James DeMonaco's The Purge: Anarchy has a high concept, and it is in over its head. The film is set in 2023, picking up one year after the events of last year's highly profitable The Purge ($89 million global gross, versus a $3 million budget), which DeMonaco also wrote and directed. As that flick did, Anarchy is set during a government-sanctioned annual event in which violence is legal and emergency responses are shut down between the hours of 7 p.m. and 7 a.m.

The last movie focused on an affluent family sequestered in their house, whose security system was no match for hungry Purgers. This one focuses on people too poor (or otherwise unfortunate) to be protected very much at all. The faces have changed, but the hassles are just the same—namely, the hassle of possibly being gunned down by a random guy shooting an M60 out of the back of a truck.

The theory behind the Purge (and, apparently, its movies) is that 12 hours of cathartic mayhem will tide people over for the remaining 364.5 days of the year. Violent tendencies are something you can turn on and off like a faucet. The result is a peaceful society with an unemployment rate that is less than 5 percent. If the so-called New Founding Fathers who established the Purge in 2017 looked into the way they run things in Longyearbyen, Norway, they'd see even more impressive statistics. But then that purge would be of homeless people, and that movie to many would read to many more like fantasy than horror.

Even a dumb horror movie needs a sharp premise, and that of The Purge seems no less reasonable than a serial killer who stalks you through your nightmares or a VHS tape whose contents are fatal. The problem with The Purge films is that they are pretentious, operating under the assumption that they have something coherent to say about race and economics, something that wasn't already said by better movies that came before like George Romero's Night of the Living Dead and Eli Roth's Hostel. Something that isn't already obvious. Something that didn't feel like the product of reading a thumbnail sketch of CliffsNotes on Herbert Spencer.
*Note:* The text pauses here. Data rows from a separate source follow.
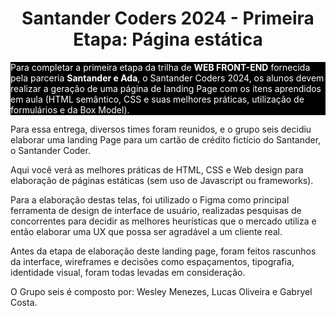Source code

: <h1 style="text-align: center;"><b>Santander Coders 2024 - Primeira Etapa: Página estática</b></h1>

<p style="color: white; background-color: black;">
Para completar a primeira etapa da trilha de <strong>WEB FRONT-END</strong> fornecida pela parceria <strong>Santander e Ada</strong>, o Santander Coders 2024, os alunos devem realizar a geração de uma página de landing Page com os itens aprendidos em aula (HTML semântico, CSS e suas melhores práticas, utilização de formulários e da Box Model).

Para essa entrega, diversos times foram reunidos, e o grupo seis decidiu elaborar uma landing Page para um cartão de crédito fictício do Santander, o Santander Coder.

Aqui você verá as melhores práticas de HTML, CSS e Web design para elaboração de páginas estáticas (sem uso de Javascript ou frameworks).

Para a elaboração destas telas, foi utilizado o Figma como principal ferramenta de design de interface de usuário, realizadas pesquisas de concorrentes para decidir as melhores heurísticas que o mercado utiliza e então elaborar uma UX que possa ser agradável a um cliente real.

Antes da etapa de elaboração deste landing page, foram feitos rascunhos da interface, wireframes e decisões como espaçamentos, tipografia, identidade visual, foram todas levadas em consideração.

O Grupo seis é composto por: Wesley Menezes, Lucas Oliveira e Gabryel Costa.
</p>

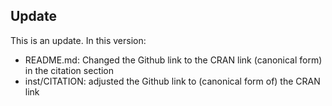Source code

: ## Update
This is an update. In this version:
- README.md: Changed the Github link to the CRAN link (canonical form) in the citation section
- inst/CITATION: adjusted the Github link to (canonical form of) the CRAN link

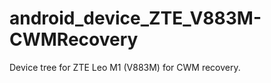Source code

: android_device_ZTE_V883M-CWMRecovery
====================================

Device tree for ZTE Leo M1 (V883M) for CWM recovery.
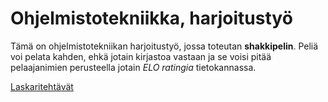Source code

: # Ohjelmistotekniikka, harjoitustyö

Tämä on ohjelmistotekniikan harjoitustyö, jossa toteutan **shakkipelin**. Peliä voi pelata kahden, ehkä jotain kirjastoa vastaan ja se voisi pitää pelaajanimien perusteella jotain *ELO ratingia* tietokannassa.

[Laskaritehtävät](./laskarit)

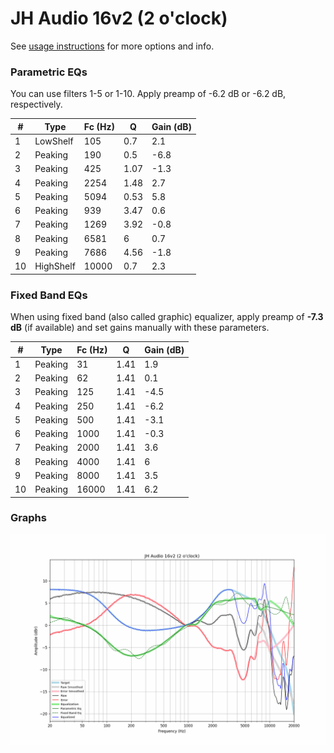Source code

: # JH Audio 16v2 (2 o'clock)
See [usage instructions](https://github.com/jaakkopasanen/AutoEq#usage) for more options and info.

### Parametric EQs
You can use filters 1-5 or 1-10. Apply preamp of -6.2 dB or -6.2 dB, respectively.

|   # | Type      |   Fc (Hz) |    Q |   Gain (dB) |
|-----|-----------|-----------|------|-------------|
|   1 | LowShelf  |       105 | 0.7  |         2.1 |
|   2 | Peaking   |       190 | 0.5  |        -6.8 |
|   3 | Peaking   |       425 | 1.07 |        -1.3 |
|   4 | Peaking   |      2254 | 1.48 |         2.7 |
|   5 | Peaking   |      5094 | 0.53 |         5.8 |
|   6 | Peaking   |       939 | 3.47 |         0.6 |
|   7 | Peaking   |      1269 | 3.92 |        -0.8 |
|   8 | Peaking   |      6581 | 6    |         0.7 |
|   9 | Peaking   |      7686 | 4.56 |        -1.8 |
|  10 | HighShelf |     10000 | 0.7  |         2.3 |

### Fixed Band EQs
When using fixed band (also called graphic) equalizer, apply preamp of **-7.3 dB** (if available) and set gains manually with these parameters.

|   # | Type    |   Fc (Hz) |    Q |   Gain (dB) |
|-----|---------|-----------|------|-------------|
|   1 | Peaking |        31 | 1.41 |         1.9 |
|   2 | Peaking |        62 | 1.41 |         0.1 |
|   3 | Peaking |       125 | 1.41 |        -4.5 |
|   4 | Peaking |       250 | 1.41 |        -6.2 |
|   5 | Peaking |       500 | 1.41 |        -3.1 |
|   6 | Peaking |      1000 | 1.41 |        -0.3 |
|   7 | Peaking |      2000 | 1.41 |         3.6 |
|   8 | Peaking |      4000 | 1.41 |         6   |
|   9 | Peaking |      8000 | 1.41 |         3.5 |
|  10 | Peaking |     16000 | 1.41 |         6.2 |

### Graphs
![](./JH%20Audio%2016v2%20(2%20o'clock).png)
The Purge: Anarchy is a movie that imagines people would so slavishly follow the rules of government-sanctioned violence that they would put down their guns during a standoff when the bells sound to announce the end of the Purge. Pay no attention to that adrenalin behind your amorality, people. The government says so. Even worse, when a survivor of said standoff makes his way to the hospital the morning after the Purge, it appears to be empty, as though there wouldn't be throngs of maimed people and piles of dead bodies from the mass carnage that just occurred.

The idea that a year's violent impulses could be compressed to 12 hours is foolish, but The Purge: Anarchy seems to believe it. There is no sense of a bigger picture here—that violence begets more violence, that human beings might not be patient enough to sit on their hands for a year to exact revenge for whatever indignities they believe they have suffered, that a night of mass carnage would create societal effects that would ripple out for months after, if not years. There's just an empty hospital parking lot, like a head without brains, like a movie without a fully conceived premise.

The world of The Purge: Anarchy is divided into two halves: those who Purge and those who wait it out, hoping to be spared. Few question the way of life that was imposed on them just six years before. There are no shelters for those who can't afford proper security, there's no seeming social movement in response to the Purge. The Purge: Anarchy introduces a YouTube revolutionary named Carmelo, apparently one of the few human beings left on Earth who can distinguish between the law and morality. Except...no, he can't. His ultimate way of fighting the Purge is to Purge. "Get ready to bleed, rich bitches," he announces before fighting gunfire with gunfire.

Rich people indulge in the Purge by purchasing the poor (sometimes via other poor people) to ceremoniously murder or make a game of hunting. The latter scenario gives us the movie's most memorable scene, in which a pack of wandering anti-Purgers are captured and auctioned by an old woman with silver hair, pearls, and a blue gown. It's dollar-store David Lynch. The resulting hunt is porno-parody Hunger Games without the naughty bits.

The Purge: Anarchy is too plodding to be scary. It's both overly pessimistic (people are sheep who will do exactly what the government says) and overly optimistic (once the Purge is over, everything goes back to normal, or in fact, better than normal). Its only good use, I think, is providing a scenario in which it would make sense for civilians to arm themselves with automatic weaponry. It's too bad it doesn't give them more meaningful things to do with it.